The breath collection method was designed to ensure that the samples were as close to being representative of alveolar breath as possible, and as a check each breath bag sample was simultaneously analysed by IMR-MS for CO₂. Values were close to those expected for end tidal CO₂ (an average of 4.4 ± 1% compared to 5% expected for end tidal CO₂ [23]) Furthermore, when the acetone results were individually normalised to a 5% CO₂ level the correlation plot of figure 1 was essentially unchanged (Spearman's Correlation of 0.70 compared to 0.69 without normalisation and with the slope of the plot 1.32 ± 0.06 with a Pearson's r of 0.925 compared to slope = 1.25 ± 0.06 with r = 0.921 without normalisation). Sampling close to the initial exhalation can change the acetone (and CO₂) concentrations by up to a factor of 2 [23], but our results indicate that improper sampling is not an issue in the present experiments.

All subjects exhaled through a straw of diameter 5 mm. We note that effects of sampling via such small mouthpieces has been noted: for healthy patients a change of acetone concentration of 3% was measured when the mouthpiece cross section was increased by a factor of 25 [24]. This is a very small effect compared with the range of values seen in the present study and in the absence of any evidence to the contrary, we assume the effect will not be of importance for exhalation under identical conditions by subjects with diabetes.
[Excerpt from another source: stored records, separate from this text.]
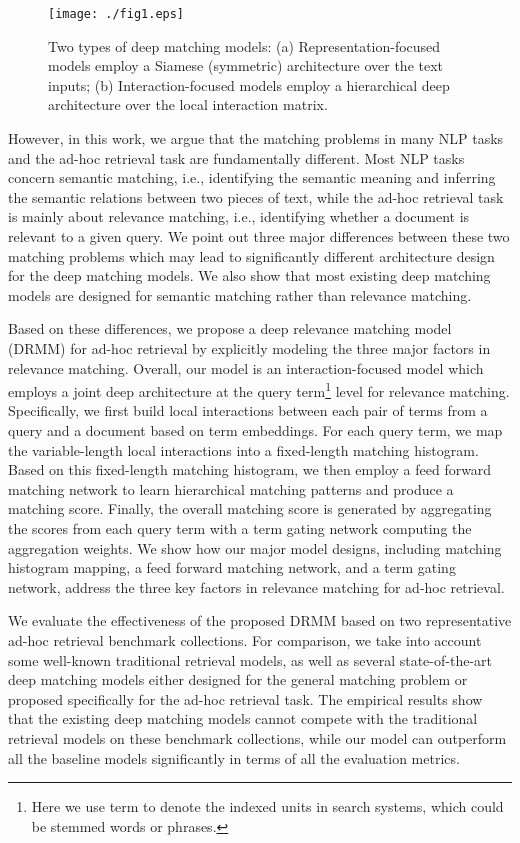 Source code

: \documentclass{sig-alternate-05-2015}
\begin{document}
\begin{figure*}[tbp]
\centering
\texttt{[image: ./fig1.eps]}
\caption{Two types of deep matching models: (a) Representation-focused models employ a Siamese (symmetric) architecture over the text inputs; (b) Interaction-focused models employ a hierarchical deep architecture over the local interaction matrix.}\label{fig1}
\end{figure*}

However, in this work, we argue that the matching problems in many NLP tasks and the ad-hoc retrieval task are fundamentally different. Most NLP tasks concern semantic matching, i.e., identifying the semantic meaning and inferring the semantic relations between two pieces of text, while the ad-hoc retrieval task is mainly about relevance matching, i.e., identifying whether a document is relevant to a given query. We point out three major differences between these two matching problems which may lead to significantly different architecture design for the deep matching models. We also show that most existing deep matching models are designed for semantic matching rather than relevance \mbox{matching}.

Based on these differences, we propose a deep relevance matching model (DRMM) for ad-hoc retrieval by explicitly modeling the three major factors in relevance matching. Overall, our model is an interaction-focused model which employs a joint deep architecture at the query term\footnote{Here we use term to denote the indexed units in search systems, which could be stemmed words or phrases.} level for relevance matching. Specifically, we first build local interactions between each pair of terms from a query and a document based on term embeddings. For each query term, we map the variable-length local interactions into a fixed-length matching histogram. Based on this fixed-length matching histogram, we then employ a feed forward matching network to learn hierarchical matching patterns and produce a matching score. Finally, the overall matching score is generated by aggregating the scores from each query term with a term gating network computing the aggregation weights. We show how our major model designs, including matching histogram mapping, a feed forward matching network, and a term gating network, address the three key factors in relevance matching for ad-hoc retrieval.

We evaluate the effectiveness of the proposed DRMM based on two representative ad-hoc retrieval benchmark collections. For comparison, we take into account some well-known traditional retrieval models, as well as several state-of-the-art deep matching models either designed for the general matching problem or proposed specifically for the ad-hoc retrieval task. The empirical results show that the existing deep matching models cannot compete with the traditional retrieval models on these benchmark collections, while our model can outperform all the baseline models significantly in terms of all the evaluation metrics.
\end{document}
Although in this study we did not measure ambient air samples for possible contamination by acetone, we have noted that 'high' acetone values (and high values of βHB) are preceded/followed by normal values taken during the same clinic (separated by less than one hour), a result which would not be expected if contamination was a serious issue.

We finally comment on the fact that participants were breath tested both in morning and afternoon clinics. In a study on paediatric individuals with type 1 diabetes but who were otherwise healthy, Trefz et al measured a decrease in breath acetone by 58 ppb h⁻¹ over the course of a nine hour day [25]. In our study a similar decrease (66 ppb h⁻¹ over 10 h spanning morning and afternoon clinics) was measured for data taken at 'normal' acetone levels (below 2.5 ppm). Such changes were accompanied by a decrease in βHB as expected from the correlation observed at higher values. However, the changes in both acetone and βHB over the day were very small in comparison with the absolute values of both components observed in the elevated cases (above 2.5 ppm), and we conclude that there is insignificant variability introduced as a result of sampling at different times during the day.

3.2. Breath acetone falls more gradually than βHB during resolution of ketosis in DKA

Figure 2 shows the time resolved behaviour for one of the adults admitted with DKA. Breath acetone (red triangles) appears to remain approximately constant over the observation period (4–10 h after admission) whereas βHB drops by a factor of two in approximately 4 h after admission. In a second DKA case, very high values of breath acetone and βHB were found initially (400 ppm and 6.5 mmol l⁻¹ respectively). Breath acetone increased by 25% between 2 and 8 h after admission, whereas βHB dropped by a factor of 2.6 over the same period.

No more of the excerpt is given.